Stored data:
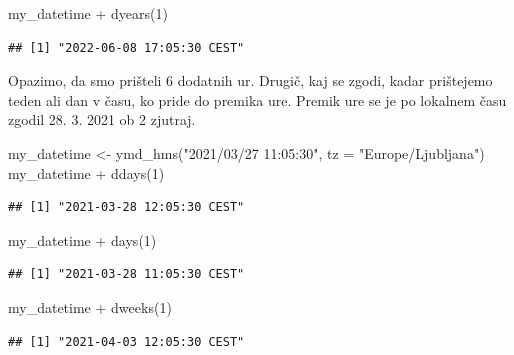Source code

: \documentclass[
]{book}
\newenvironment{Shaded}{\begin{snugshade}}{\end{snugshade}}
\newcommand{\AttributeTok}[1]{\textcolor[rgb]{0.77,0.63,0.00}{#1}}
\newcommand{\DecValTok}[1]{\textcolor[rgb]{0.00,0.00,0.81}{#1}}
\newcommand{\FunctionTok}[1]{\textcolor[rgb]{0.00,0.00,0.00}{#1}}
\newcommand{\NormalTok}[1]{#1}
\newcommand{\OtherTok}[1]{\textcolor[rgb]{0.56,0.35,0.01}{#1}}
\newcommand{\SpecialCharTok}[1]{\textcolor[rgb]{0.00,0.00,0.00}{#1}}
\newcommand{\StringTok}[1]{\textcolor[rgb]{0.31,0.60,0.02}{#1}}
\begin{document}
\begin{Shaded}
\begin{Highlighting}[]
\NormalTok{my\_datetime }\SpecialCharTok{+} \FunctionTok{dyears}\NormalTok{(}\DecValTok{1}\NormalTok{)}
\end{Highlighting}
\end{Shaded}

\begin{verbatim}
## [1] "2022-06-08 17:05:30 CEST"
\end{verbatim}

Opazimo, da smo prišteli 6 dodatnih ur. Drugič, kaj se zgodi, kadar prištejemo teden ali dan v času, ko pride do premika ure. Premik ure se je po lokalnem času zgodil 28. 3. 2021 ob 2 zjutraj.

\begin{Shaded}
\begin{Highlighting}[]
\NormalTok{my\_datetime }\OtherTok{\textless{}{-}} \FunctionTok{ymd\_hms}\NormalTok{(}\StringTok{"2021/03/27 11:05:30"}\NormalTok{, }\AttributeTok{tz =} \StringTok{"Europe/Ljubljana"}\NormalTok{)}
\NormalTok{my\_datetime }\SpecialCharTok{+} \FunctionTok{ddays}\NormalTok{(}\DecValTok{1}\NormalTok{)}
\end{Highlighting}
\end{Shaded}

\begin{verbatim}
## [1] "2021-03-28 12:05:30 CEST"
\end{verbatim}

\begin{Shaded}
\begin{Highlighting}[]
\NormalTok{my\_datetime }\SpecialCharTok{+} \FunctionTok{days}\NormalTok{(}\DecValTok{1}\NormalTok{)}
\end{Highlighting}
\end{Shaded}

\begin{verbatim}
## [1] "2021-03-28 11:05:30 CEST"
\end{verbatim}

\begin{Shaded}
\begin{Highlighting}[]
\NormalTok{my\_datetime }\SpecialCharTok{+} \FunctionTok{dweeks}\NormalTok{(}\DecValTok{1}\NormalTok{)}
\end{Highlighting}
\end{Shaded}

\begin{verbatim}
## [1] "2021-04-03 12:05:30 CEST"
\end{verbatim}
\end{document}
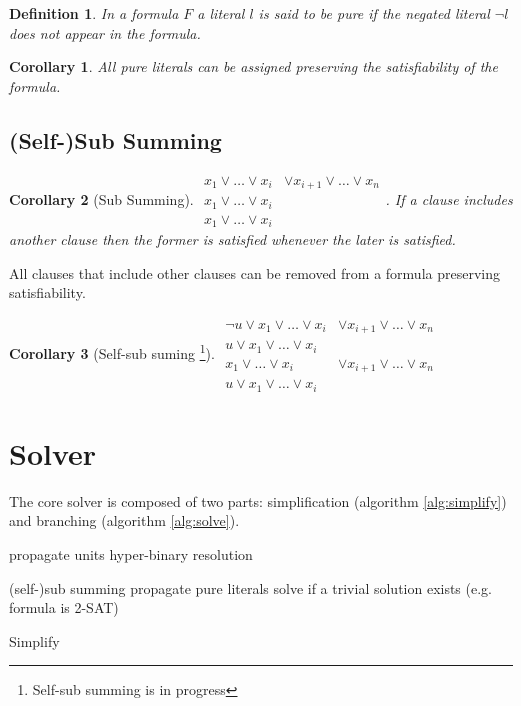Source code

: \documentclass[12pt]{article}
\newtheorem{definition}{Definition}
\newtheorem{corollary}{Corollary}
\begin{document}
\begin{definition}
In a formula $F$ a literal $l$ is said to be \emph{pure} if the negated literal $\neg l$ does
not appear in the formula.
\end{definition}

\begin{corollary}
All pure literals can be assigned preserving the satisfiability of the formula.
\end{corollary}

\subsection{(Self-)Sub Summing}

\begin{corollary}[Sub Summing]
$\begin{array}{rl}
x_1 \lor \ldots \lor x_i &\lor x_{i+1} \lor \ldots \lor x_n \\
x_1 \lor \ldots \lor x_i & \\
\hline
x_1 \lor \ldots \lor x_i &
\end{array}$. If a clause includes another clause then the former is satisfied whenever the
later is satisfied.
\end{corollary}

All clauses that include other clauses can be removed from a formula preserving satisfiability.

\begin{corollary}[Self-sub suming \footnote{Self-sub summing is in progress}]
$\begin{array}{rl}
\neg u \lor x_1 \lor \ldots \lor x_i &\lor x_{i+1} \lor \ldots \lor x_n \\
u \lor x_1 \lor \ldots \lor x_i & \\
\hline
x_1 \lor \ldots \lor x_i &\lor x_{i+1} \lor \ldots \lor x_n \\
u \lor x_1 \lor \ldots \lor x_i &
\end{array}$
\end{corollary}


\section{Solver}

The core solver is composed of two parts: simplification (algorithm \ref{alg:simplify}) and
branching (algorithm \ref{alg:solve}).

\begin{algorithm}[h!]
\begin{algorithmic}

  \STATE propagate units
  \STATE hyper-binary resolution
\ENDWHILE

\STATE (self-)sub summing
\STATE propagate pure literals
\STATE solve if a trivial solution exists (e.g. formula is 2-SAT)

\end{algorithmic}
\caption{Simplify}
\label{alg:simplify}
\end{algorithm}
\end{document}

▸ **REQUIRED WORK**:
Could the entries above be copied out exactly, with no pictures included?

▸ **ANSWER**:
Source code

: \documentclass[
]{book}
\newenvironment{Shaded}{\begin{snugshade}}{\end{snugshade}}
\newcommand{\AttributeTok}[1]{\textcolor[rgb]{0.77,0.63,0.00}{#1}}
\newcommand{\DecValTok}[1]{\textcolor[rgb]{0.00,0.00,0.81}{#1}}
\newcommand{\FunctionTok}[1]{\textcolor[rgb]{0.00,0.00,0.00}{#1}}
\newcommand{\NormalTok}[1]{#1}
\newcommand{\OtherTok}[1]{\textcolor[rgb]{0.56,0.35,0.01}{#1}}
\newcommand{\SpecialCharTok}[1]{\textcolor[rgb]{0.00,0.00,0.00}{#1}}
\newcommand{\StringTok}[1]{\textcolor[rgb]{0.31,0.60,0.02}{#1}}
\begin{document}
\begin{Shaded}
\begin{Highlighting}[]
\NormalTok{my\_datetime }\SpecialCharTok{+} \FunctionTok{dyears}\NormalTok{(}\DecValTok{1}\NormalTok{)}
\end{Highlighting}
\end{Shaded}

\begin{verbatim}
## [1] "2022-06-08 17:05:30 CEST"
\end{verbatim}

Opazimo, da smo prišteli 6 dodatnih ur. Drugič, kaj se zgodi, kadar prištejemo teden ali dan v času, ko pride do premika ure. Premik ure se je po lokalnem času zgodil 28. 3. 2021 ob 2 zjutraj.

\begin{Shaded}
\begin{Highlighting}[]
\NormalTok{my\_datetime }\OtherTok{\textless{}{-}} \FunctionTok{ymd\_hms}\NormalTok{(}\StringTok{"2021/03/27 11:05:30"}\NormalTok{, }\AttributeTok{tz =} \StringTok{"Europe/Ljubljana"}\NormalTok{)}
\NormalTok{my\_datetime }\SpecialCharTok{+} \FunctionTok{ddays}\NormalTok{(}\DecValTok{1}\NormalTok{)}
\end{Highlighting}
\end{Shaded}

\begin{verbatim}
## [1] "2021-03-28 12:05:30 CEST"
\end{verbatim}

\begin{Shaded}
\begin{Highlighting}[]
\NormalTok{my\_datetime }\SpecialCharTok{+} \FunctionTok{days}\NormalTok{(}\DecValTok{1}\NormalTok{)}
\end{Highlighting}
\end{Shaded}

\begin{verbatim}
## [1] "2021-03-28 11:05:30 CEST"
\end{verbatim}

\begin{Shaded}
\begin{Highlighting}[]
\NormalTok{my\_datetime }\SpecialCharTok{+} \FunctionTok{dweeks}\NormalTok{(}\DecValTok{1}\NormalTok{)}
\end{Highlighting}
\end{Shaded}

\begin{verbatim}
## [1] "2021-04-03 12:05:30 CEST"
\end{verbatim}
\end{document}
Source code

: \documentclass[12pt]{article}
\newtheorem{definition}{Definition}
\newtheorem{corollary}{Corollary}
\begin{document}
\begin{definition}
In a formula $F$ a literal $l$ is said to be \emph{pure} if the negated literal $\neg l$ does
not appear in the formula.
\end{definition}

\begin{corollary}
All pure literals can be assigned preserving the satisfiability of the formula.
\end{corollary}

\subsection{(Self-)Sub Summing}

\begin{corollary}[Sub Summing]
$\begin{array}{rl}
x_1 \lor \ldots \lor x_i &\lor x_{i+1} \lor \ldots \lor x_n \\
x_1 \lor \ldots \lor x_i & \\
\hline
x_1 \lor \ldots \lor x_i &
\end{array}$. If a clause includes another clause then the former is satisfied whenever the
later is satisfied.
\end{corollary}

All clauses that include other clauses can be removed from a formula preserving satisfiability.

\begin{corollary}[Self-sub suming \footnote{Self-sub summing is in progress}]
$\begin{array}{rl}
\neg u \lor x_1 \lor \ldots \lor x_i &\lor x_{i+1} \lor \ldots \lor x_n \\
u \lor x_1 \lor \ldots \lor x_i & \\
\hline
x_1 \lor \ldots \lor x_i &\lor x_{i+1} \lor \ldots \lor x_n \\
u \lor x_1 \lor \ldots \lor x_i &
\end{array}$
\end{corollary}


\section{Solver}

The core solver is composed of two parts: simplification (algorithm \ref{alg:simplify}) and
branching (algorithm \ref{alg:solve}).

\begin{algorithm}[h!]
\begin{algorithmic}

  \STATE propagate units
  \STATE hyper-binary resolution
\ENDWHILE

\STATE (self-)sub summing
\STATE propagate pure literals
\STATE solve if a trivial solution exists (e.g. formula is 2-SAT)

\end{algorithmic}
\caption{Simplify}
\label{alg:simplify}
\end{algorithm}
\end{document}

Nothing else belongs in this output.